*** Data for review Section Begins ***

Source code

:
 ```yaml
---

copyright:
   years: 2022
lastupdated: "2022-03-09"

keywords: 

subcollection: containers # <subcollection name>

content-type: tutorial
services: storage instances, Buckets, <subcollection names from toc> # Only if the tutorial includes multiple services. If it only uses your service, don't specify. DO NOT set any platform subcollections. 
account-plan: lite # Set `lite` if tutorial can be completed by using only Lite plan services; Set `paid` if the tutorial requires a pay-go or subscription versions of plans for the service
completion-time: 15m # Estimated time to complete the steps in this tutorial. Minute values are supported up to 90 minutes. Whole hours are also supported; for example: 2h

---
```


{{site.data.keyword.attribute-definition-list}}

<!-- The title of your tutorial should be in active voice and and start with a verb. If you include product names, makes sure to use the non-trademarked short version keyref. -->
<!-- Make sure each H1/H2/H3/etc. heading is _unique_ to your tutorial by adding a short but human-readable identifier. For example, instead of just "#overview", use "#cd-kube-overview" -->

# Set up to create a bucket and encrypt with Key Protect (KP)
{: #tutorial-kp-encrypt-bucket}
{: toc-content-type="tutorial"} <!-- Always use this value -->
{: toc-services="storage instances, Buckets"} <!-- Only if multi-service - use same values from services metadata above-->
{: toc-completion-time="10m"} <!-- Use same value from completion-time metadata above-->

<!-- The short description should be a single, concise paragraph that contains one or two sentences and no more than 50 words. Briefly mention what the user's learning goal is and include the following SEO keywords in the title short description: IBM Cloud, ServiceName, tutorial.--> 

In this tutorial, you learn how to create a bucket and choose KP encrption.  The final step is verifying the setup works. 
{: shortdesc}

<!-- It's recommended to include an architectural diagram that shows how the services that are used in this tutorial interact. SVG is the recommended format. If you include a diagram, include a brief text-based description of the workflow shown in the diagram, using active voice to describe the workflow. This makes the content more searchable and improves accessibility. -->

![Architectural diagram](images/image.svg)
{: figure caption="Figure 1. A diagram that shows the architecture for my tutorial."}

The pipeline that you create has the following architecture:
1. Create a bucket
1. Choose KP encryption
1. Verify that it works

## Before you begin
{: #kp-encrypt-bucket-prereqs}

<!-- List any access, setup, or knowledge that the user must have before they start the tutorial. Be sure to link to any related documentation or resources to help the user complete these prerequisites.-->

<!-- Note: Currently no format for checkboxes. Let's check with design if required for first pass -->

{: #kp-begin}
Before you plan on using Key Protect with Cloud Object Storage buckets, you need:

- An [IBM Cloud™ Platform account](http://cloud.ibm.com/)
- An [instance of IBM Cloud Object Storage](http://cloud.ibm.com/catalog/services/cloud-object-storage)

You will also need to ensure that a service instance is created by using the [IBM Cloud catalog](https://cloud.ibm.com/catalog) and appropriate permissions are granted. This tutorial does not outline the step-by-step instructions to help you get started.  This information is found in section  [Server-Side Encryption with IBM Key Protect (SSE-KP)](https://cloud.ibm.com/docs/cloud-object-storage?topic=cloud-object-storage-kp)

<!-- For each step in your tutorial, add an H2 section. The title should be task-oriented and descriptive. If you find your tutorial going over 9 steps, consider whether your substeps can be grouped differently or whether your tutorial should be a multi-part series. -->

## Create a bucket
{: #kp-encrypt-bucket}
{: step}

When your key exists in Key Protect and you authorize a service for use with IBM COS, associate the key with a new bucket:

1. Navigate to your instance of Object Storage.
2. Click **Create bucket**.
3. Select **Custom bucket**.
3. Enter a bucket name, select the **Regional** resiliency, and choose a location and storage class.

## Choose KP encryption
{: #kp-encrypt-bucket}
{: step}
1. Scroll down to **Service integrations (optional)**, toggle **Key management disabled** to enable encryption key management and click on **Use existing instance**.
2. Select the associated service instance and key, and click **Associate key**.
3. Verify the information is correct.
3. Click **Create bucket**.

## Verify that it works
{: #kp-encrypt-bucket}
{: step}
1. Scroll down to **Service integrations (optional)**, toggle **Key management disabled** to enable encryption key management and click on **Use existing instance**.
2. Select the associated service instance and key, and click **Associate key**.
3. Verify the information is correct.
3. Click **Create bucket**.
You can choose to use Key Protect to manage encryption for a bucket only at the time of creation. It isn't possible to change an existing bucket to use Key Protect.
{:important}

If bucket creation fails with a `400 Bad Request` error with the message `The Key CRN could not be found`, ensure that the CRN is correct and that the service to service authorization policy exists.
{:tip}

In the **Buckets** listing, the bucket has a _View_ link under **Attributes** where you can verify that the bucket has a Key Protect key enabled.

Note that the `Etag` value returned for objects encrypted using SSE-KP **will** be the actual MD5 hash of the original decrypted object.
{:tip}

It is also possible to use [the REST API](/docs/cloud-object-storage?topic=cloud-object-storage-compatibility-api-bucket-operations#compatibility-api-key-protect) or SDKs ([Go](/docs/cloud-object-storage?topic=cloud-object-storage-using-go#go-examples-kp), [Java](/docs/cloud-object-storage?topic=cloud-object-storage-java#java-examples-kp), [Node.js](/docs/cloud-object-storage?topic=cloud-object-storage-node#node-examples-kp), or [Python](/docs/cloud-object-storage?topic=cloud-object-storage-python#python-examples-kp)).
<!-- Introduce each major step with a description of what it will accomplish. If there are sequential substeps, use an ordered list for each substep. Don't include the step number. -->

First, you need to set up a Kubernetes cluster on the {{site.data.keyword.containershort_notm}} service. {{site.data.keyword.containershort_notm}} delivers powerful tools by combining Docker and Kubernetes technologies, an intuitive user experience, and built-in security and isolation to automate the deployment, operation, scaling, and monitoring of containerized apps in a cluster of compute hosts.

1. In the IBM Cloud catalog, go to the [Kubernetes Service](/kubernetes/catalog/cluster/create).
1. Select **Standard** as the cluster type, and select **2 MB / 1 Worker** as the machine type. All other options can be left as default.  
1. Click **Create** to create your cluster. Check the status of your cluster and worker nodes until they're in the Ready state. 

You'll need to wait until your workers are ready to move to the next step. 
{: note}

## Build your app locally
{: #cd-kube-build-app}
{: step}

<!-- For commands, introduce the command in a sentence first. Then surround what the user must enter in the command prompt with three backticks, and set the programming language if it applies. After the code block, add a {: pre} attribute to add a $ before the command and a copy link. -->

*** Data for review Section Ends ***

Each line above is to be restated exactly.

## Answer space
Source code

:
 ```yaml
---

copyright:
   years: 2022
lastupdated: "2022-03-09"

keywords: 

subcollection: containers # <subcollection name>

content-type: tutorial
services: storage instances, Buckets, <subcollection names from toc> # Only if the tutorial includes multiple services. If it only uses your service, don't specify. DO NOT set any platform subcollections. 
account-plan: lite # Set `lite` if tutorial can be completed by using only Lite plan services; Set `paid` if the tutorial requires a pay-go or subscription versions of plans for the service
completion-time: 15m # Estimated time to complete the steps in this tutorial. Minute values are supported up to 90 minutes. Whole hours are also supported; for example: 2h

---
```


{{site.data.keyword.attribute-definition-list}}

<!-- The title of your tutorial should be in active voice and and start with a verb. If you include product names, makes sure to use the non-trademarked short version keyref. -->
<!-- Make sure each H1/H2/H3/etc. heading is _unique_ to your tutorial by adding a short but human-readable identifier. For example, instead of just "#overview", use "#cd-kube-overview" -->

# Set up to create a bucket and encrypt with Key Protect (KP)
{: #tutorial-kp-encrypt-bucket}
{: toc-content-type="tutorial"} <!-- Always use this value -->
{: toc-services="storage instances, Buckets"} <!-- Only if multi-service - use same values from services metadata above-->
{: toc-completion-time="10m"} <!-- Use same value from completion-time metadata above-->

<!-- The short description should be a single, concise paragraph that contains one or two sentences and no more than 50 words. Briefly mention what the user's learning goal is and include the following SEO keywords in the title short description: IBM Cloud, ServiceName, tutorial.--> 

In this tutorial, you learn how to create a bucket and choose KP encrption.  The final step is verifying the setup works. 
{: shortdesc}

<!-- It's recommended to include an architectural diagram that shows how the services that are used in this tutorial interact. SVG is the recommended format. If you include a diagram, include a brief text-based description of the workflow shown in the diagram, using active voice to describe the workflow. This makes the content more searchable and improves accessibility. -->

![Architectural diagram](images/image.svg)
{: figure caption="Figure 1. A diagram that shows the architecture for my tutorial."}

The pipeline that you create has the following architecture:
1. Create a bucket
1. Choose KP encryption
1. Verify that it works

## Before you begin
{: #kp-encrypt-bucket-prereqs}

<!-- List any access, setup, or knowledge that the user must have before they start the tutorial. Be sure to link to any related documentation or resources to help the user complete these prerequisites.-->

<!-- Note: Currently no format for checkboxes. Let's check with design if required for first pass -->

{: #kp-begin}
Before you plan on using Key Protect with Cloud Object Storage buckets, you need:

- An [IBM Cloud™ Platform account](http://cloud.ibm.com/)
- An [instance of IBM Cloud Object Storage](http://cloud.ibm.com/catalog/services/cloud-object-storage)

You will also need to ensure that a service instance is created by using the [IBM Cloud catalog](https://cloud.ibm.com/catalog) and appropriate permissions are granted. This tutorial does not outline the step-by-step instructions to help you get started.  This information is found in section  [Server-Side Encryption with IBM Key Protect (SSE-KP)](https://cloud.ibm.com/docs/cloud-object-storage?topic=cloud-object-storage-kp)

<!-- For each step in your tutorial, add an H2 section. The title should be task-oriented and descriptive. If you find your tutorial going over 9 steps, consider whether your substeps can be grouped differently or whether your tutorial should be a multi-part series. -->

## Create a bucket
{: #kp-encrypt-bucket}
{: step}

When your key exists in Key Protect and you authorize a service for use with IBM COS, associate the key with a new bucket:

1. Navigate to your instance of Object Storage.
2. Click **Create bucket**.
3. Select **Custom bucket**.
3. Enter a bucket name, select the **Regional** resiliency, and choose a location and storage class.

## Choose KP encryption
{: #kp-encrypt-bucket}
{: step}
1. Scroll down to **Service integrations (optional)**, toggle **Key management disabled** to enable encryption key management and click on **Use existing instance**.
2. Select the associated service instance and key, and click **Associate key**.
3. Verify the information is correct.
3. Click **Create bucket**.

## Verify that it works
{: #kp-encrypt-bucket}
{: step}
1. Scroll down to **Service integrations (optional)**, toggle **Key management disabled** to enable encryption key management and click on **Use existing instance**.
2. Select the associated service instance and key, and click **Associate key**.
3. Verify the information is correct.
3. Click **Create bucket**.
You can choose to use Key Protect to manage encryption for a bucket only at the time of creation. It isn't possible to change an existing bucket to use Key Protect.
{:important}

If bucket creation fails with a `400 Bad Request` error with the message `The Key CRN could not be found`, ensure that the CRN is correct and that the service to service authorization policy exists.
{:tip}

In the **Buckets** listing, the bucket has a _View_ link under **Attributes** where you can verify that the bucket has a Key Protect key enabled.

Note that the `Etag` value returned for objects encrypted using SSE-KP **will** be the actual MD5 hash of the original decrypted object.
{:tip}

It is also possible to use [the REST API](/docs/cloud-object-storage?topic=cloud-object-storage-compatibility-api-bucket-operations#compatibility-api-key-protect) or SDKs ([Go](/docs/cloud-object-storage?topic=cloud-object-storage-using-go#go-examples-kp), [Java](/docs/cloud-object-storage?topic=cloud-object-storage-java#java-examples-kp), [Node.js](/docs/cloud-object-storage?topic=cloud-object-storage-node#node-examples-kp), or [Python](/docs/cloud-object-storage?topic=cloud-object-storage-python#python-examples-kp)).
<!-- Introduce each major step with a description of what it will accomplish. If there are sequential substeps, use an ordered list for each substep. Don't include the step number. -->

First, you need to set up a Kubernetes cluster on the {{site.data.keyword.containershort_notm}} service. {{site.data.keyword.containershort_notm}} delivers powerful tools by combining Docker and Kubernetes technologies, an intuitive user experience, and built-in security and isolation to automate the deployment, operation, scaling, and monitoring of containerized apps in a cluster of compute hosts.

1. In the IBM Cloud catalog, go to the [Kubernetes Service](/kubernetes/catalog/cluster/create).
1. Select **Standard** as the cluster type, and select **2 MB / 1 Worker** as the machine type. All other options can be left as default.  
1. Click **Create** to create your cluster. Check the status of your cluster and worker nodes until they're in the Ready state. 

You'll need to wait until your workers are ready to move to the next step. 
{: note}

## Build your app locally
{: #cd-kube-build-app}
{: step}

<!-- For commands, introduce the command in a sentence first. Then surround what the user must enter in the command prompt with three backticks, and set the programming language if it applies. After the code block, add a {: pre} attribute to add a $ before the command and a copy link. -->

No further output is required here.